**ASSIGNMENT**
Which of the lines below include "document"? Each one should be copied out.
══ DATA IN THIS EXERCISE ══
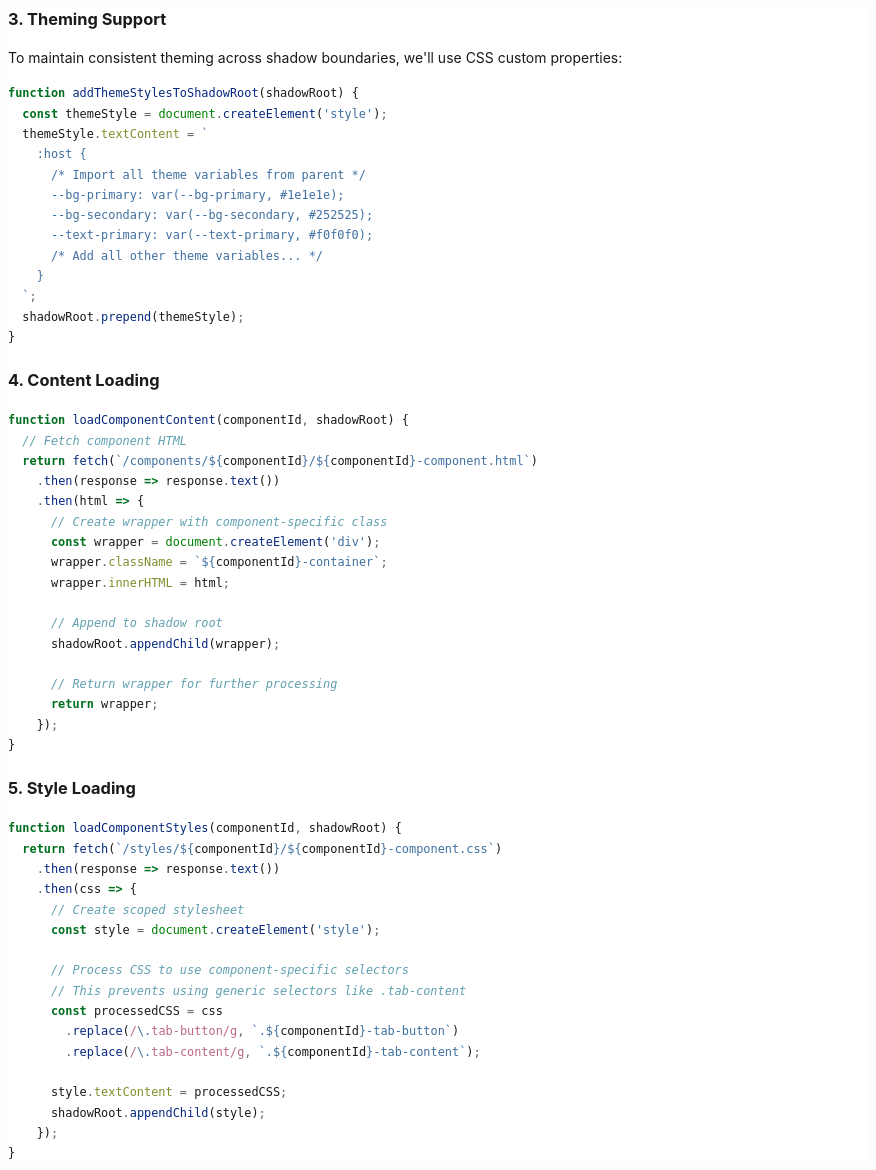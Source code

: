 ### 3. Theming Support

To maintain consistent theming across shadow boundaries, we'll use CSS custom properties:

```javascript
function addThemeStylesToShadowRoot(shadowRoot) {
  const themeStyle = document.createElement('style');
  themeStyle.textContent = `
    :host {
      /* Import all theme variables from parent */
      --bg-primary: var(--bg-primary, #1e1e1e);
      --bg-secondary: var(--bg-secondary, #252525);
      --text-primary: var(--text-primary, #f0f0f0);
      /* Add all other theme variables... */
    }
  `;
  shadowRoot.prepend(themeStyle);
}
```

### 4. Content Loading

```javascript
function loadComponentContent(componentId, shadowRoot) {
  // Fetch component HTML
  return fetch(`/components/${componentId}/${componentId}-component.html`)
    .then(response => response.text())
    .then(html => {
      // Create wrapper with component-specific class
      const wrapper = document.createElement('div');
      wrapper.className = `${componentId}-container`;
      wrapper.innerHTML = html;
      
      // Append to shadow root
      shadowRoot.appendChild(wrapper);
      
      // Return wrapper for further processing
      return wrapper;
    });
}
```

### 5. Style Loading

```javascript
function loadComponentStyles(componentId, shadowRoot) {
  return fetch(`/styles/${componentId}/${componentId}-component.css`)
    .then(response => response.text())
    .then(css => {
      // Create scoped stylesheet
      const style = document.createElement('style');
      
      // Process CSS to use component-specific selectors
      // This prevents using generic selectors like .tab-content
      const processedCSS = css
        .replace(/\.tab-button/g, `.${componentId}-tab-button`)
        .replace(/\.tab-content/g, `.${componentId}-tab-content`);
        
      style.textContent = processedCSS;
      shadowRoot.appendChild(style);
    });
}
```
═══
**RESULT BELOW**
  const themeStyle = document.createElement('style');
      const wrapper = document.createElement('div');
      const style = document.createElement('style');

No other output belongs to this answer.